Il capitolo Medio Oriente ha in primo piano il processo di pace tra Palestina e Israele. E’ lì che il ministro si recherà “tra una decina di giorni come seconda visita” del semestre. Rinnovando “il cordoglio, espresso anche dal presidente del Consiglio, per le uccisioni sia dei tre israeliani che del ragazzo palestinese”, Mogherini ha espresso il timore che questi eventi tragici “incidano sull’interruzione dei negoziati, facendo scattare una spirale di odio che rende difficile il dialogo”.

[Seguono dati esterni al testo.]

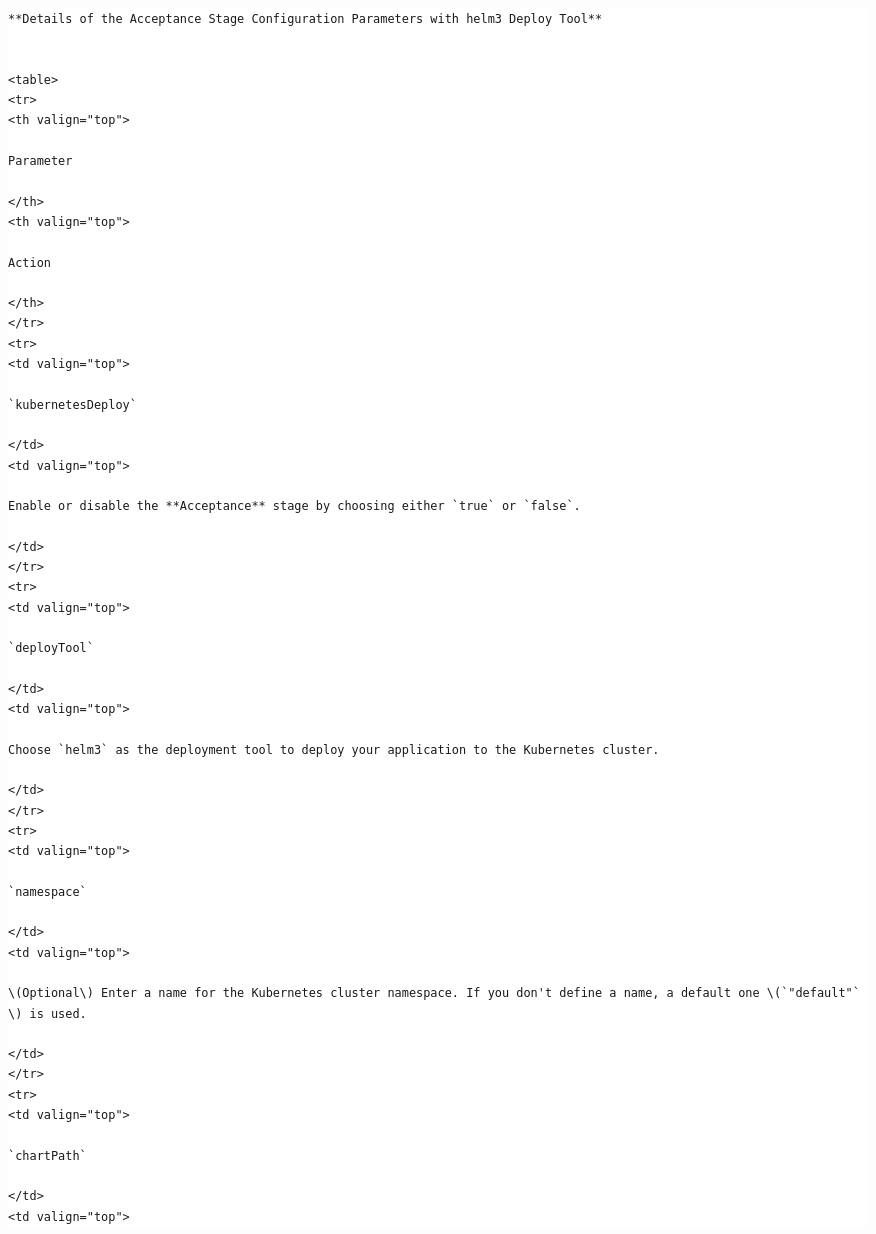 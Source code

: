     **Details of the Acceptance Stage Configuration Parameters with helm3 Deploy Tool**


    <table>
    <tr>
    <th valign="top">

    Parameter
    
    </th>
    <th valign="top">

    Action
    
    </th>
    </tr>
    <tr>
    <td valign="top">
    
    `kubernetesDeploy` 
    
    </td>
    <td valign="top">
    
    Enable or disable the **Acceptance** stage by choosing either `true` or `false`.
    
    </td>
    </tr>
    <tr>
    <td valign="top">
    
    `deployTool` 
    
    </td>
    <td valign="top">
    
    Choose `helm3` as the deployment tool to deploy your application to the Kubernetes cluster.
    
    </td>
    </tr>
    <tr>
    <td valign="top">
    
    `namespace` 
    
    </td>
    <td valign="top">
    
    \(Optional\) Enter a name for the Kubernetes cluster namespace. If you don't define a name, a default one \(`"default"`\) is used.
    
    </td>
    </tr>
    <tr>
    <td valign="top">
    
    `chartPath` 
    
    </td>
    <td valign="top">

Il discorso sul Medio Oriente, per il ministro, va affrontato in una accezione più ampia. Anche la crisi siriana è all’ordine del giorno dell’attività per il semestre. “L’Italia eserciterà il suo ruolo”, assicura Mogherini. Perché “la crisi in Siria rischia di destabilizzare il Libano”, dove l’Italia è presente con la missione Unifil. E poi, anche “la stabilità della Giordania può essere messa in crisi” da quanto sta avvenendo in Iraq. Quindi è necessario un intervento per “arrivare alla costituzione di un nuovo governo di unità nazionale” a Bagdad. Un governo “che rappresenti tutte le parti, non solo gli sciiti, ma anche sunniti e curdi”. Il ministro ammonisce: “o si riesce a raggiungere questo obiettivo, o l’Iraq rischia la dissoluzione come entità statale”. Per questo “è necessario l’aiuto di tutti i principali attori nella regione”, incluso l’Iran.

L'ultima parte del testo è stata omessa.